Читаем Повседневная жизнь Москвы на рубеже XIX—XX веков полностью

Москву середины XIX века можно было назвать большим дворянским гнездом. Тут жили зажиточные независимые семьи, которые не искали служебной карьеры и не примыкали ко двору… жили радушно и беспечно. В богатых домах давали балы, маскарады, вечера. Жившая при высочайшем дворе фрейлина Тютчева, сравнивая Москву с Петербургом, писала: «В Петербурге все либо военные, либо чиновники… все носят мундир, все куда-то спешат, кому-то хотят услужить, кому-то подчинены. Москва, наоборот, город величайшей свободы, безалаберности; здесь не любят стесняться, любят свои удобства. Это проявляется во всём: в пестроте толпы, в костюмах самых разнообразных фасонов и цветов, в устарелых дамских модах, в причудливой и своеобразной упряжке экипажей, в уличном шуме и движении… Москва — город полнейшего досуга. Здесь каждый живёт для себя, согласно своему удобству».

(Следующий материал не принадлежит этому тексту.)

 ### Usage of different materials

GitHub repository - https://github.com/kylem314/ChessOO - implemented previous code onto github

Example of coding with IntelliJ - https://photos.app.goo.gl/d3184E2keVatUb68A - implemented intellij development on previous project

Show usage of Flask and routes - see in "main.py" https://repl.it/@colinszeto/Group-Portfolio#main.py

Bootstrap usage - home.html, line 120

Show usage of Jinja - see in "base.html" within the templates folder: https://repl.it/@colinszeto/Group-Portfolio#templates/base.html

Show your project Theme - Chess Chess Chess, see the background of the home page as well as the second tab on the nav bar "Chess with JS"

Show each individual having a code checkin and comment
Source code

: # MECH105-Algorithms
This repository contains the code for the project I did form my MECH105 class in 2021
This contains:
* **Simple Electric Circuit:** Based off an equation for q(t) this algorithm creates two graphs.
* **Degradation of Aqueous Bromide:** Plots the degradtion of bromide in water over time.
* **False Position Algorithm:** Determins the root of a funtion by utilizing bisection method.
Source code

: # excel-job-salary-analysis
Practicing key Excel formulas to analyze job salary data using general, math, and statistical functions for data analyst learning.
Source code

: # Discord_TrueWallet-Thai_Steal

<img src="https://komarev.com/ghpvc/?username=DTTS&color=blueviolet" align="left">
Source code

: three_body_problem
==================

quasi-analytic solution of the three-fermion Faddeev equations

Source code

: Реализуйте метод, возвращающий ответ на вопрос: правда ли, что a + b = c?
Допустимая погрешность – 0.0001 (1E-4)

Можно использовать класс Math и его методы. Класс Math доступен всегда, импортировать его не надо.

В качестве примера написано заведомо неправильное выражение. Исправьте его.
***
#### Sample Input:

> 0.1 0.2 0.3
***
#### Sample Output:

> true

Несмотря на то, что Петербург был столицей и в нём жил царь со всем своим семейством, многие считали этот город искусственным образованием, хотя бывшие москвичи и составляли значительную часть его населения. Особенно много москвичей переехало в Петербург после того, как в 1851 году была построена Николаевская железная дорога. Б. И. Чичерин в своих воспоминаниях пишет о том, как московский барин Пётр Павлович Свиньин, когда все радовались постройке железной дороги, сказал: «Чему вы радуетесь? Теперь все сидят здесь, а будет железная дорога — все уедут».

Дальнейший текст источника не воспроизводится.